Kemarahan Menko Luhut pada Amien Rais bukan cerminan sikap Jokowi

Juru Bicara Kepresidenan Johan Budi Sapto Prabowo menegaskan, kemarahan Menteri Koordinator Bidang Kemaritiman Luhut Binsar Pandjaitan atas kritikan Ketua Majelis Kehormatan Partai Amanat Nasional (PAN), Amien Rais bukan cerminan sikap pemerintah.

Supriatin
Oleh Supriatin - Reporter
Kemarahan Menko Luhut pada Amien Rais bukan cerminan sikap Jokowi
luhut dan amien rais. ©2018 Merdeka.com

Juru Bicara Kepresidenan Johan Budi Sapto Prabowo menegaskan, kemarahan Menteri Koordinator Bidang Kemaritiman Luhut Binsar Pandjaitan atas kritikan Ketua Majelis Kehormatan Partai Amanat Nasional (PAN), Amien Rais bukan cerminan sikap pemerintah. Menurut Johan, apa yang disampaikan Luhut merupakan pendapat pribadinya.

"Tidak mencerminkan sikap Presiden atau sikap pemerintah. Itu lebih kepada sikap pribadi Pak Luhut yang gaya penyampaiannya seperti itu," kata Johan di Kantor Presiden, Jakarta, Rabu (21/3).

Mantan Juru Bicara Komisi Pemberantasan Korupsi (KPK) meminta, sejumlah pihak tidak melihat secara parsial pernyataan Luhut. Sebab, kata dia, Luhut menjelaskan, detil latar belakang dari program bagi-bagi sertifikat tanah hingga akhirnya menanggapi secara keras kritikan Amien Rais.

"Harus dilihat konteksnya secara panjang lebar," ujarnya.

Polemik pembagian sertifikat tanah ini bermula saat Amien Rais menjadi pembicara dalam diskusi Bandung Informal Meeting yang digelar di Hotel Savoy Homman, Jalan Asia Afrika, Bandung, Minggu (18/3). Dalam kesempatan tersebut, Amien Rais mengatakan program bagi-bagi sertifikat tanah Jokowi-Jusuf Kalla adalah pembohongan.

"Ini pengibulan, waspada bagi-bagi sertifikat, bagi tanah sekian hektar, tetapi ketika 74 persen negeri ini dimiliki kelompok tertentu seolah dibiarkan. Ini apa-apaan?" kata Amien.

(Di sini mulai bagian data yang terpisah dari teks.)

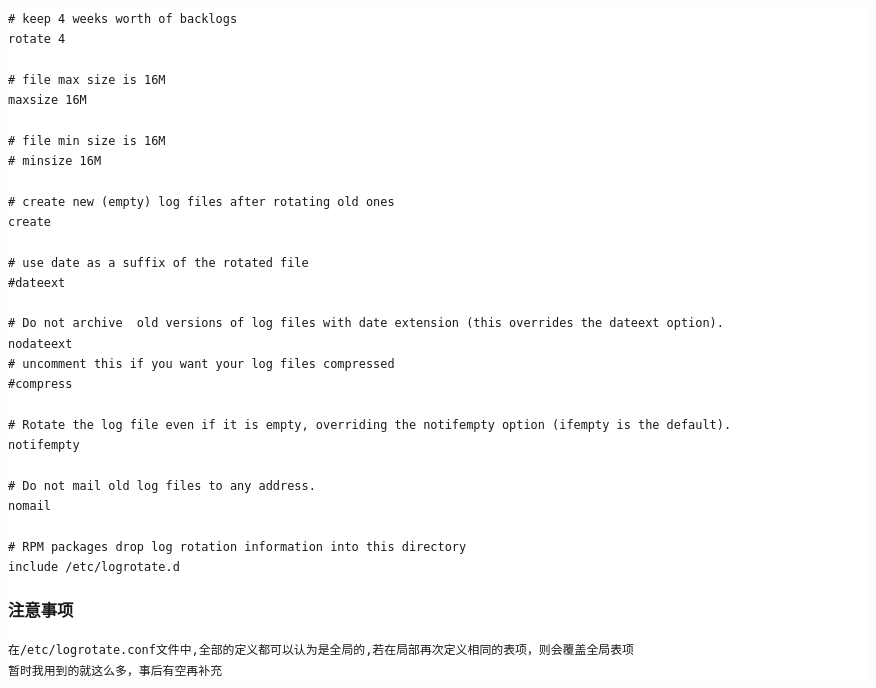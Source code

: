     # keep 4 weeks worth of backlogs
    rotate 4

    # file max size is 16M
    maxsize 16M

	# file min size is 16M
    # minsize 16M

    # create new (empty) log files after rotating old ones
    create

    # use date as a suffix of the rotated file
    #dateext

	# Do not archive  old versions of log files with date extension (this overrides the dateext option).
    nodateext
    # uncomment this if you want your log files compressed
    #compress

	# Rotate the log file even if it is empty, overriding the notifempty option (ifempty is the default).
    notifempty

	# Do not mail old log files to any address.
    nomail

    # RPM packages drop log rotation information into this directory
    include /etc/logrotate.d

### 注意事项
	在/etc/logrotate.conf文件中,全部的定义都可以认为是全局的,若在局部再次定义相同的表项，则会覆盖全局表项
    暂时我用到的就这么多，事后有空再补充
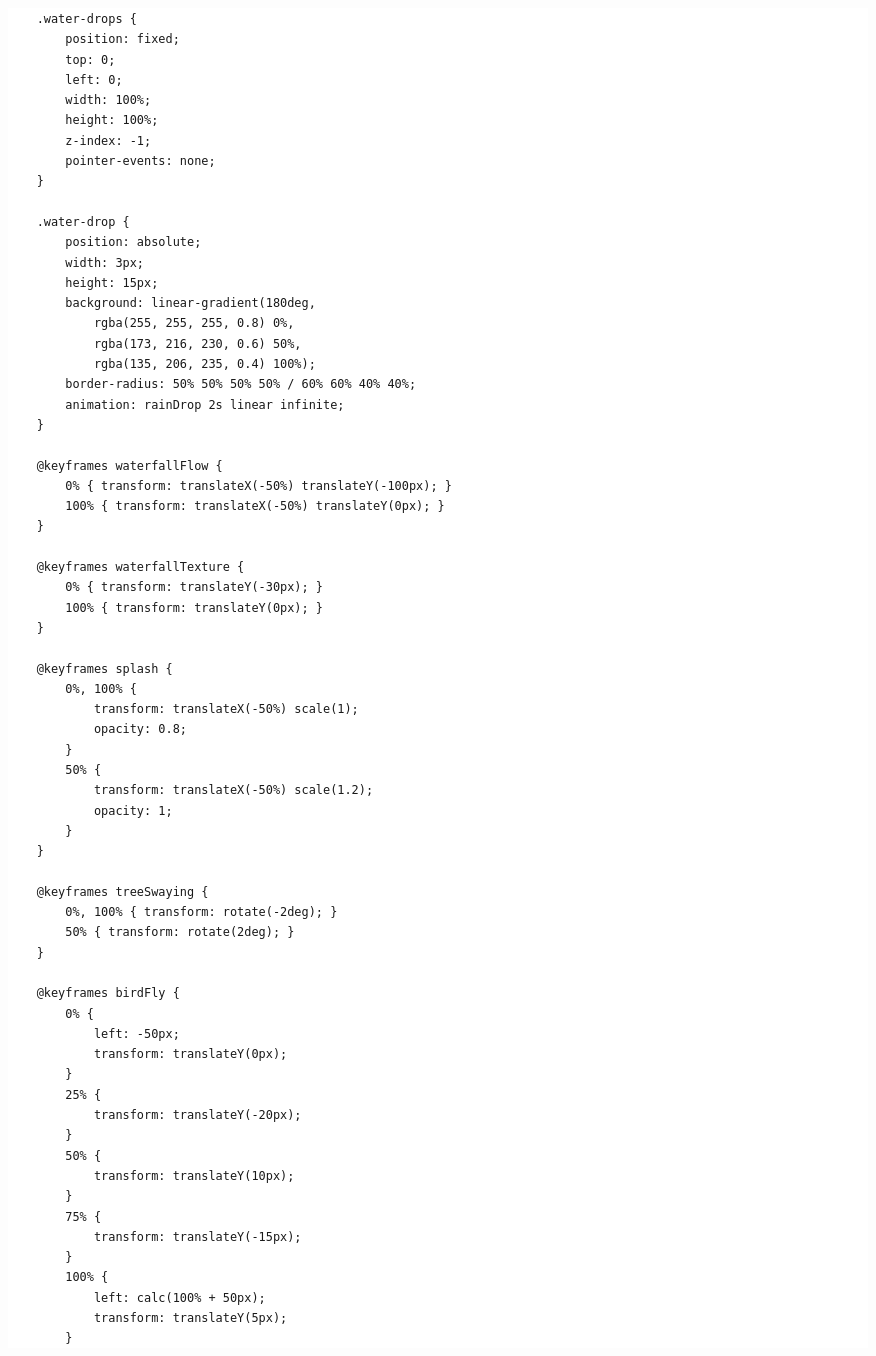         .water-drops {
            position: fixed;
            top: 0;
            left: 0;
            width: 100%;
            height: 100%;
            z-index: -1;
            pointer-events: none;
        }
        
        .water-drop {
            position: absolute;
            width: 3px;
            height: 15px;
            background: linear-gradient(180deg, 
                rgba(255, 255, 255, 0.8) 0%,
                rgba(173, 216, 230, 0.6) 50%,
                rgba(135, 206, 235, 0.4) 100%);
            border-radius: 50% 50% 50% 50% / 60% 60% 40% 40%;
            animation: rainDrop 2s linear infinite;
        }
        
        @keyframes waterfallFlow {
            0% { transform: translateX(-50%) translateY(-100px); }
            100% { transform: translateX(-50%) translateY(0px); }
        }
        
        @keyframes waterfallTexture {
            0% { transform: translateY(-30px); }
            100% { transform: translateY(0px); }
        }
        
        @keyframes splash {
            0%, 100% { 
                transform: translateX(-50%) scale(1);
                opacity: 0.8;
            }
            50% { 
                transform: translateX(-50%) scale(1.2);
                opacity: 1;
            }
        }
        
        @keyframes treeSwaying {
            0%, 100% { transform: rotate(-2deg); }
            50% { transform: rotate(2deg); }
        }
        
        @keyframes birdFly {
            0% { 
                left: -50px; 
                transform: translateY(0px);
            }
            25% { 
                transform: translateY(-20px);
            }
            50% { 
                transform: translateY(10px);
            }
            75% { 
                transform: translateY(-15px);
            }
            100% { 
                left: calc(100% + 50px);
                transform: translateY(5px);
            }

Menteri Koordinator Bidang Kemaritiman Luhut Binsar Pandjaitan kemudian marah besar mendengar pernyataan Amien Rais. Luhut tak terima Jokowi disebut 'ngibul' saat melakukan bagi-bagi sertifikat tanah kepada masyarakat.

"Ada senior kasih sertifikat ngibulin. Apa yang ngibulin. Sertifikat itu prosesnya panjang dan berbelit. Sekarang cepat dan banyak. Saya pikir kita nggak bisa asal ngomong. Dia 70 tahun, saya kan 70 tahun juga," kata Luhut di Gedung BPK, Senin (19/3) kemarin.

Luhut juga kesal dengan serangan-serangan yang menyebut pemerintah pro-PKI. Menurutnya hal itu cuma kebohongan yang terus disebarkan.

"Jangan bilang pro-PKI, pro-PKI gimana? Saya ikut tumpas PKI. Saya tentara, saya tahu itu," kata Luhut.

Luhut menegaskan jangan pernah menyebut pemerintah tidak nasionalisme dan menyerang dengan kepentingan asing. Dia menyebut orang yang belum pernah ditembaki tak pantas mengkritik soal nasionalisme.

"Saya perang di Timtim tahun 1975. Anak buah saya gugur 8 orang di Kopassus. Jangan bilang Nasionalisme, kalau belum pernah ditembakin," kata Luhut.

"Kau merasa paling bersih, kamu boleh ngomong. Tapi dosamu banyak juga kok. Udahlah diam saja lah. Tapi jangan main-main. Kita bisa cari dosamu sampai dapat," tegasnya.